Start of Block

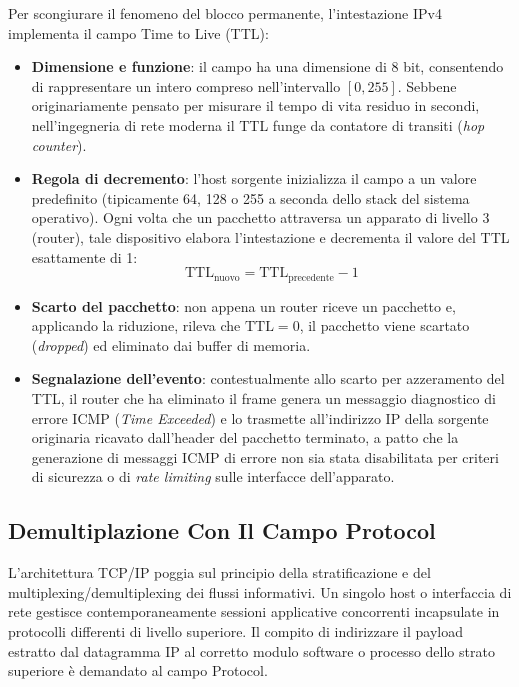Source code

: \documentclass[11pt, a4paper]{article}
\begin{document}
Per scongiurare il fenomeno del blocco permanente, l'intestazione IPv4 implementa il campo Time to Live (TTL):
\begin{itemize}
    \item \textbf{Dimensione e funzione}: il campo ha una dimensione di 8 bit, consentendo di rappresentare un intero compreso nell'intervallo $[0, 255]$. Sebbene originariamente pensato per misurare il tempo di vita residuo in secondi, nell'ingegneria di rete moderna il TTL funge da contatore di transiti (\emph{hop counter}).
    \item \textbf{Regola di decremento}: l'host sorgente inizializza il campo a un valore predefinito (tipicamente 64, 128 o 255 a seconda dello stack del sistema operativo). Ogni volta che un pacchetto attraversa un apparato di livello 3 (router), tale dispositivo elabora l'intestazione e decrementa il valore del TTL esattamente di 1:
    \[
    \text{TTL}_{\text{nuovo}} = \text{TTL}_{\text{precedente}} - 1
    \]
    \item \textbf{Scarto del pacchetto}: non appena un router riceve un pacchetto e, applicando la riduzione, rileva che $\text{TTL} = 0$, il pacchetto viene scartato (\emph{dropped}) ed eliminato dai buffer di memoria.
    \item \textbf{Segnalazione dell'evento}: contestualmente allo scarto per azzeramento del TTL, il router che ha eliminato il frame genera un messaggio diagnostico di errore ICMP (\emph{Time Exceeded}) e lo trasmette all'indirizzo IP della sorgente originaria ricavato dall'header del pacchetto terminato, a patto che la generazione di messaggi ICMP di errore non sia stata disabilitata per criteri di sicurezza o di \emph{rate limiting} sulle interfacce dell'apparato.
\end{itemize}

\subsection{Demultiplazione Con Il Campo Protocol}
L'architettura TCP/IP poggia sul principio della stratificazione e del multiplexing/demultiplexing dei flussi informativi. Un singolo host o interfaccia di rete gestisce contemporaneamente sessioni applicative concorrenti incapsulate in protocolli differenti di livello superiore. Il compito di indirizzare il payload estratto dal datagramma IP al corretto modulo software o processo dello strato superiore è demandato al campo Protocol.

\end{document}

End of Block

WHAT YOU SHOULD DO
If the word "intestazione" appears in a line above, copy that line.

ANSWER BOX
Per scongiurare il fenomeno del blocco permanente, l'intestazione IPv4 implementa il campo Time to Live (TTL):
    \item \textbf{Regola di decremento}: l'host sorgente inizializza il campo a un valore predefinito (tipicamente 64, 128 o 255 a seconda dello stack del sistema operativo). Ogni volta che un pacchetto attraversa un apparato di livello 3 (router), tale dispositivo elabora l'intestazione e decrementa il valore del TTL esattamente di 1:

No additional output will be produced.